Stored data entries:
+---+
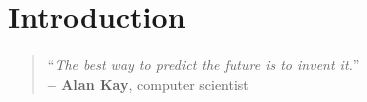 
%

%



\chapter{Introduction}%
\label{cha:introduction}


%
\begin{quote}
\begin{flushright}
``\emph{The best way to predict the future is to invent it.}'' \\
\textbf{-- Alan Kay}, computer scientist
\end{flushright}
\end{quote}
+---+
**REQUIRED ACTION**
Make an exact copy of every record, pictures excluded.

**ANSWER TO THIS PROBLEM**
%

%



\chapter{Introduction}%
\label{cha:introduction}


%
\begin{quote}
\begin{flushright}
``\emph{The best way to predict the future is to invent it.}'' \\
\textbf{-- Alan Kay}, computer scientist
\end{flushright}
\end{quote}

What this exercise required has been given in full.